• What is expected:
Give back an exact copy of the entries beneath, minus the pictures.

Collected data
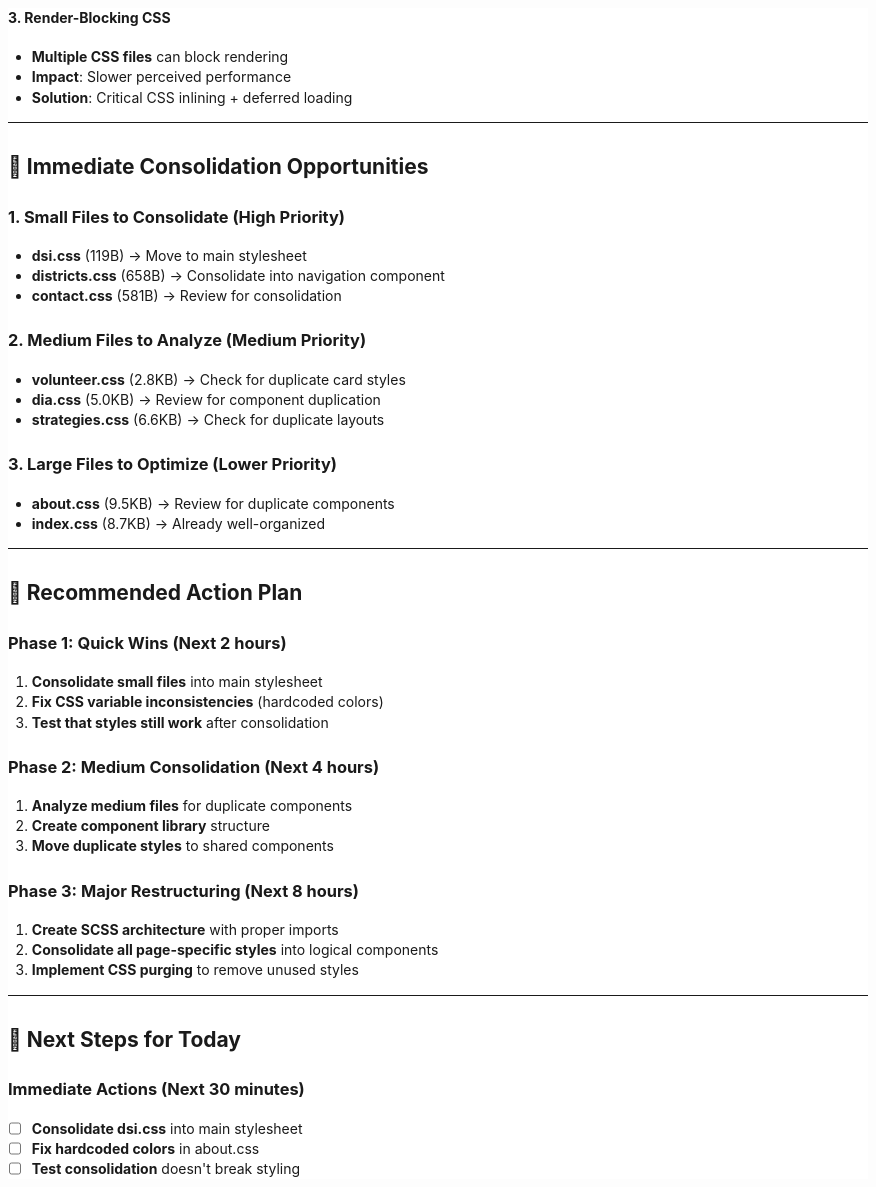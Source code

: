 #### **3. Render-Blocking CSS**
- **Multiple CSS files** can block rendering
- **Impact**: Slower perceived performance
- **Solution**: Critical CSS inlining + deferred loading

---

## 🎯 **Immediate Consolidation Opportunities**

### **1. Small Files to Consolidate (High Priority)**
- **dsi.css** (119B) → Move to main stylesheet
- **districts.css** (658B) → Consolidate into navigation component
- **contact.css** (581B) → Review for consolidation

### **2. Medium Files to Analyze (Medium Priority)**
- **volunteer.css** (2.8KB) → Check for duplicate card styles
- **dia.css** (5.0KB) → Review for component duplication
- **strategies.css** (6.6KB) → Check for duplicate layouts

### **3. Large Files to Optimize (Lower Priority)**
- **about.css** (9.5KB) → Review for duplicate components
- **index.css** (8.7KB) → Already well-organized

---

## 🚀 **Recommended Action Plan**

### **Phase 1: Quick Wins (Next 2 hours)**
1. **Consolidate small files** into main stylesheet
2. **Fix CSS variable inconsistencies** (hardcoded colors)
3. **Test that styles still work** after consolidation

### **Phase 2: Medium Consolidation (Next 4 hours)**
1. **Analyze medium files** for duplicate components
2. **Create component library** structure
3. **Move duplicate styles** to shared components

### **Phase 3: Major Restructuring (Next 8 hours)**
1. **Create SCSS architecture** with proper imports
2. **Consolidate all page-specific styles** into logical components
3. **Implement CSS purging** to remove unused styles

---

## 📝 **Next Steps for Today**

### **Immediate Actions (Next 30 minutes)**
- [ ] **Consolidate dsi.css** into main stylesheet
- [ ] **Fix hardcoded colors** in about.css
- [ ] **Test consolidation** doesn't break styling
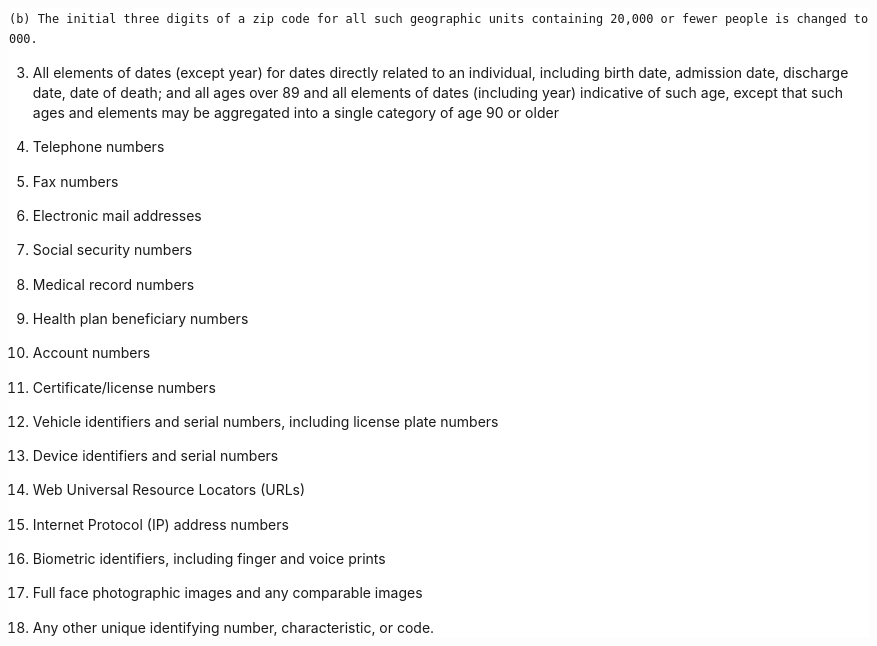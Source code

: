     (b) The initial three digits of a zip code for all such geographic units containing 20,000 or fewer people is changed to 000.

3. All elements of dates (except year) for dates directly related to an individual, including birth date, admission date, discharge date, date of death; and all ages over 89 and all elements of dates (including year) indicative of such age, except that such ages and elements may be aggregated into a single category of age 90 or older

4. Telephone numbers

5. Fax numbers

6. Electronic mail addresses

7. Social security numbers

8. Medical record numbers

9. Health plan beneficiary numbers

10. Account numbers

11. Certificate/license numbers

12. Vehicle identifiers and serial numbers, including license plate numbers

13. Device identifiers and serial numbers

14. Web Universal Resource Locators (URLs)

15. Internet Protocol (IP) address numbers

16. Biometric identifiers, including finger and voice prints

17. Full face photographic images and any comparable images

18. Any other unique identifying number, characteristic, or code.

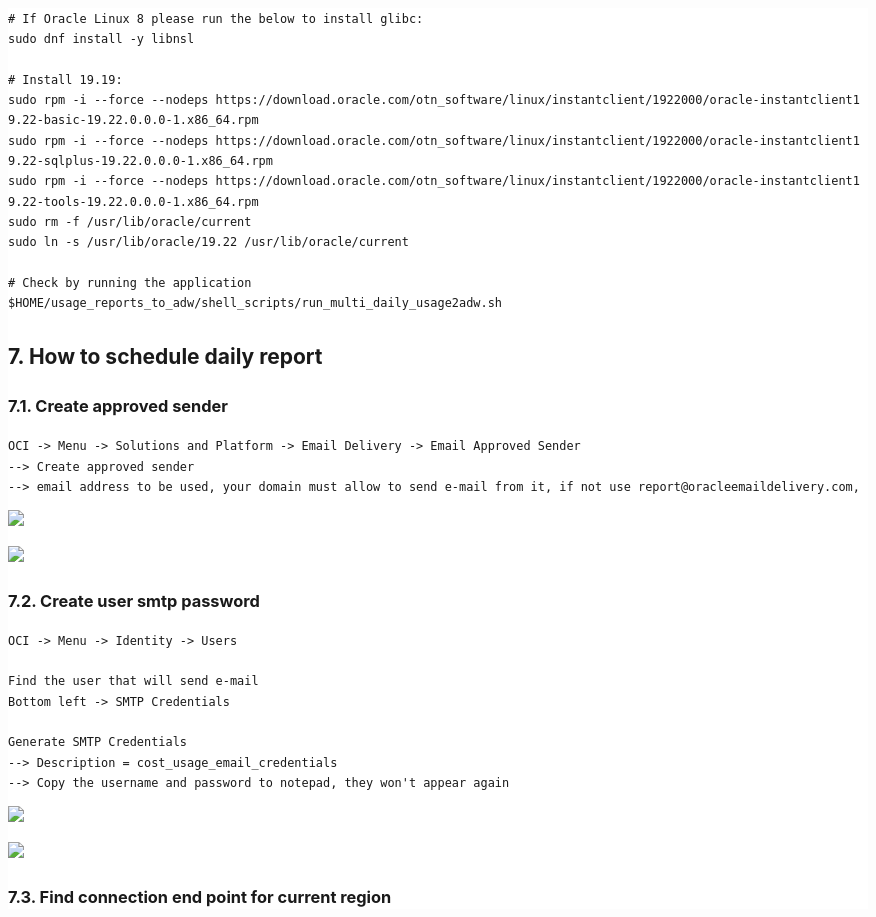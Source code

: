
 ```
# If Oracle Linux 8 please run the below to install glibc:
sudo dnf install -y libnsl

# Install 19.19:
sudo rpm -i --force --nodeps https://download.oracle.com/otn_software/linux/instantclient/1922000/oracle-instantclient19.22-basic-19.22.0.0.0-1.x86_64.rpm
sudo rpm -i --force --nodeps https://download.oracle.com/otn_software/linux/instantclient/1922000/oracle-instantclient19.22-sqlplus-19.22.0.0.0-1.x86_64.rpm
sudo rpm -i --force --nodeps https://download.oracle.com/otn_software/linux/instantclient/1922000/oracle-instantclient19.22-tools-19.22.0.0.0-1.x86_64.rpm
sudo rm -f /usr/lib/oracle/current
sudo ln -s /usr/lib/oracle/19.22 /usr/lib/oracle/current

# Check by running the application
$HOME/usage_reports_to_adw/shell_scripts/run_multi_daily_usage2adw.sh
```

## 7. How to schedule daily report

### 7.1. Create approved sender
```
OCI -> Menu -> Solutions and Platform -> Email Delivery -> Email Approved Sender
--> Create approved sender
--> email address to be used, your domain must allow to send e-mail from it, if not use report@oracleemaildelivery.com, 
```

![](img/report_01.png)

![](img/report_02.png)

### 7.2. Create user smtp password
```
OCI -> Menu -> Identity -> Users

Find the user that will send e-mail
Bottom left -> SMTP Credentials 

Generate SMTP Credentials
--> Description = cost_usage_email_credentials
--> Copy the username and password to notepad, they won't appear again
```


![](img/report_03.png)

![](img/report_04.png)

### 7.3. Find connection end point for current region
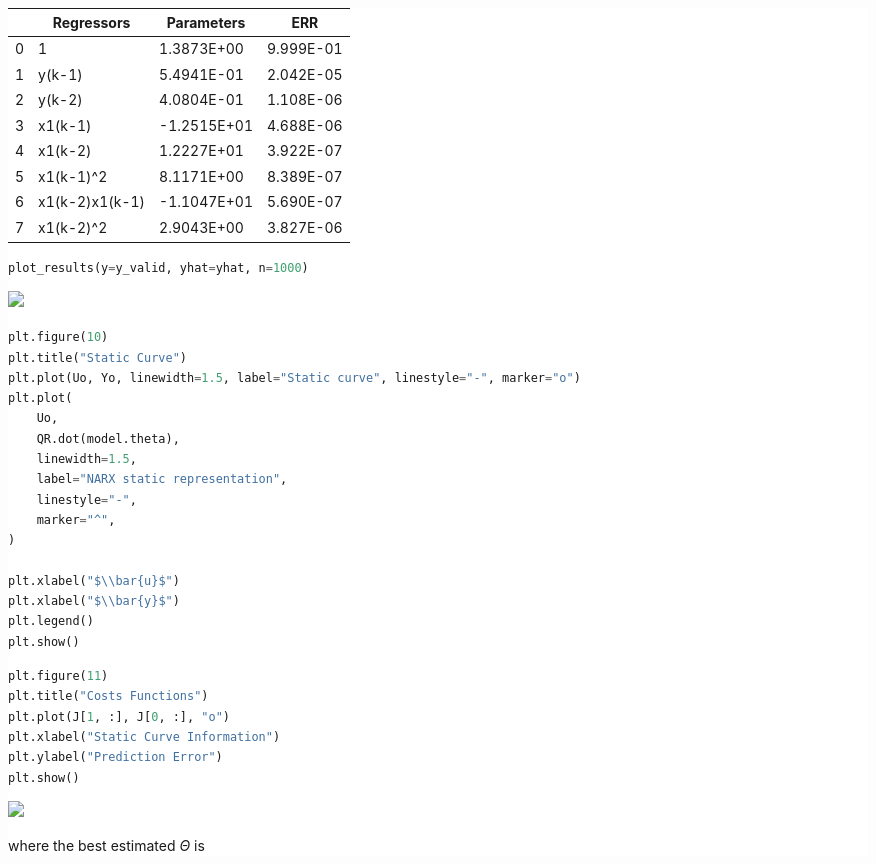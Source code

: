 |     | Regressors     | Parameters  | ERR       |
| --- | -------------- | ----------- | --------- |
| 0   | 1              | 1.3873E+00  | 9.999E-01 |
| 1   | y(k-1)         | 5.4941E-01  | 2.042E-05 |
| 2   | y(k-2)         | 4.0804E-01  | 1.108E-06 |
| 3   | x1(k-1)        | -1.2515E+01 | 4.688E-06 |
| 4   | x1(k-2)        | 1.2227E+01  | 3.922E-07 |
| 5   | x1(k-1)^2      | 8.1171E+00  | 8.389E-07 |
| 6   | x1(k-2)x1(k-1) | -1.1047E+01 | 5.690E-07 |
| 7   | x1(k-2)^2      | 2.9043E+00  | 3.827E-06 |

```python
plot_results(y=y_valid, yhat=yhat, n=1000)
```

![](https://github.com/wilsonrljr/sysidentpy-data/blob/4085901293ba5ed5674bb2911ef4d1fa20f3438d/book/assets/buck_mo_3.png?raw=true)

```python
plt.figure(10)
plt.title("Static Curve")
plt.plot(Uo, Yo, linewidth=1.5, label="Static curve", linestyle="-", marker="o")
plt.plot(
    Uo,
    QR.dot(model.theta),
    linewidth=1.5,
    label="NARX ​​static representation",
    linestyle="-",
    marker="^",
)

plt.xlabel("$\\bar{u}$")
plt.xlabel("$\\bar{y}$")
plt.legend()
plt.show()
```

```python
plt.figure(11)
plt.title("Costs Functions")
plt.plot(J[1, :], J[0, :], "o")
plt.xlabel("Static Curve Information")
plt.ylabel("Prediction Error")
plt.show()
```

![](https://github.com/wilsonrljr/sysidentpy-data/blob/4085901293ba5ed5674bb2911ef4d1fa20f3438d/book/assets/buck_pareto_mo_3.png?raw=true)

where the best estimated $\Theta$ is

• Solution to the exercise:
Source code

: #### **3. Render-Blocking CSS**
- **Multiple CSS files** can block rendering
- **Impact**: Slower perceived performance
- **Solution**: Critical CSS inlining + deferred loading

---

## 🎯 **Immediate Consolidation Opportunities**

### **1. Small Files to Consolidate (High Priority)**
- **dsi.css** (119B) → Move to main stylesheet
- **districts.css** (658B) → Consolidate into navigation component
- **contact.css** (581B) → Review for consolidation

### **2. Medium Files to Analyze (Medium Priority)**
- **volunteer.css** (2.8KB) → Check for duplicate card styles
- **dia.css** (5.0KB) → Review for component duplication
- **strategies.css** (6.6KB) → Check for duplicate layouts

### **3. Large Files to Optimize (Lower Priority)**
- **about.css** (9.5KB) → Review for duplicate components
- **index.css** (8.7KB) → Already well-organized

---

## 🚀 **Recommended Action Plan**

### **Phase 1: Quick Wins (Next 2 hours)**
1. **Consolidate small files** into main stylesheet
2. **Fix CSS variable inconsistencies** (hardcoded colors)
3. **Test that styles still work** after consolidation

### **Phase 2: Medium Consolidation (Next 4 hours)**
1. **Analyze medium files** for duplicate components
2. **Create component library** structure
3. **Move duplicate styles** to shared components

### **Phase 3: Major Restructuring (Next 8 hours)**
1. **Create SCSS architecture** with proper imports
2. **Consolidate all page-specific styles** into logical components
3. **Implement CSS purging** to remove unused styles

---

## 📝 **Next Steps for Today**

### **Immediate Actions (Next 30 minutes)**
- [ ] **Consolidate dsi.css** into main stylesheet
- [ ] **Fix hardcoded colors** in about.css
- [ ] **Test consolidation** doesn't break styling
Source code

:     (b) The initial three digits of a zip code for all such geographic units containing 20,000 or fewer people is changed to 000.

3. All elements of dates (except year) for dates directly related to an individual, including birth date, admission date, discharge date, date of death; and all ages over 89 and all elements of dates (including year) indicative of such age, except that such ages and elements may be aggregated into a single category of age 90 or older

4. Telephone numbers

5. Fax numbers

6. Electronic mail addresses

7. Social security numbers

8. Medical record numbers

9. Health plan beneficiary numbers

10. Account numbers

11. Certificate/license numbers

12. Vehicle identifiers and serial numbers, including license plate numbers

13. Device identifiers and serial numbers

14. Web Universal Resource Locators (URLs)

15. Internet Protocol (IP) address numbers

16. Biometric identifiers, including finger and voice prints

17. Full face photographic images and any comparable images

18. Any other unique identifying number, characteristic, or code.

Source code

:
 ```
# If Oracle Linux 8 please run the below to install glibc:
sudo dnf install -y libnsl

# Install 19.19:
sudo rpm -i --force --nodeps https://download.oracle.com/otn_software/linux/instantclient/1922000/oracle-instantclient19.22-basic-19.22.0.0.0-1.x86_64.rpm
sudo rpm -i --force --nodeps https://download.oracle.com/otn_software/linux/instantclient/1922000/oracle-instantclient19.22-sqlplus-19.22.0.0.0-1.x86_64.rpm
sudo rpm -i --force --nodeps https://download.oracle.com/otn_software/linux/instantclient/1922000/oracle-instantclient19.22-tools-19.22.0.0.0-1.x86_64.rpm
sudo rm -f /usr/lib/oracle/current
sudo ln -s /usr/lib/oracle/19.22 /usr/lib/oracle/current

# Check by running the application
$HOME/usage_reports_to_adw/shell_scripts/run_multi_daily_usage2adw.sh
```

## 7. How to schedule daily report

### 7.1. Create approved sender
```
OCI -> Menu -> Solutions and Platform -> Email Delivery -> Email Approved Sender
--> Create approved sender
--> email address to be used, your domain must allow to send e-mail from it, if not use report@oracleemaildelivery.com, 
```

![](img/report_01.png)

![](img/report_02.png)

### 7.2. Create user smtp password
```
OCI -> Menu -> Identity -> Users

Find the user that will send e-mail
Bottom left -> SMTP Credentials 

Generate SMTP Credentials
--> Description = cost_usage_email_credentials
--> Copy the username and password to notepad, they won't appear again
```


![](img/report_03.png)

![](img/report_04.png)

### 7.3. Find connection end point for current region
Source code

: |     | Regressors     | Parameters  | ERR       |
| --- | -------------- | ----------- | --------- |
| 0   | 1              | 1.3873E+00  | 9.999E-01 |
| 1   | y(k-1)         | 5.4941E-01  | 2.042E-05 |
| 2   | y(k-2)         | 4.0804E-01  | 1.108E-06 |
| 3   | x1(k-1)        | -1.2515E+01 | 4.688E-06 |
| 4   | x1(k-2)        | 1.2227E+01  | 3.922E-07 |
| 5   | x1(k-1)^2      | 8.1171E+00  | 8.389E-07 |
| 6   | x1(k-2)x1(k-1) | -1.1047E+01 | 5.690E-07 |
| 7   | x1(k-2)^2      | 2.9043E+00  | 3.827E-06 |

```python
plot_results(y=y_valid, yhat=yhat, n=1000)
```

![](https://github.com/wilsonrljr/sysidentpy-data/blob/4085901293ba5ed5674bb2911ef4d1fa20f3438d/book/assets/buck_mo_3.png?raw=true)

```python
plt.figure(10)
plt.title("Static Curve")
plt.plot(Uo, Yo, linewidth=1.5, label="Static curve", linestyle="-", marker="o")
plt.plot(
    Uo,
    QR.dot(model.theta),
    linewidth=1.5,
    label="NARX ​​static representation",
    linestyle="-",
    marker="^",
)

plt.xlabel("$\\bar{u}$")
plt.xlabel("$\\bar{y}$")
plt.legend()
plt.show()
```

```python
plt.figure(11)
plt.title("Costs Functions")
plt.plot(J[1, :], J[0, :], "o")
plt.xlabel("Static Curve Information")
plt.ylabel("Prediction Error")
plt.show()
```

![](https://github.com/wilsonrljr/sysidentpy-data/blob/4085901293ba5ed5674bb2911ef4d1fa20f3438d/book/assets/buck_pareto_mo_3.png?raw=true)

where the best estimated $\Theta$ is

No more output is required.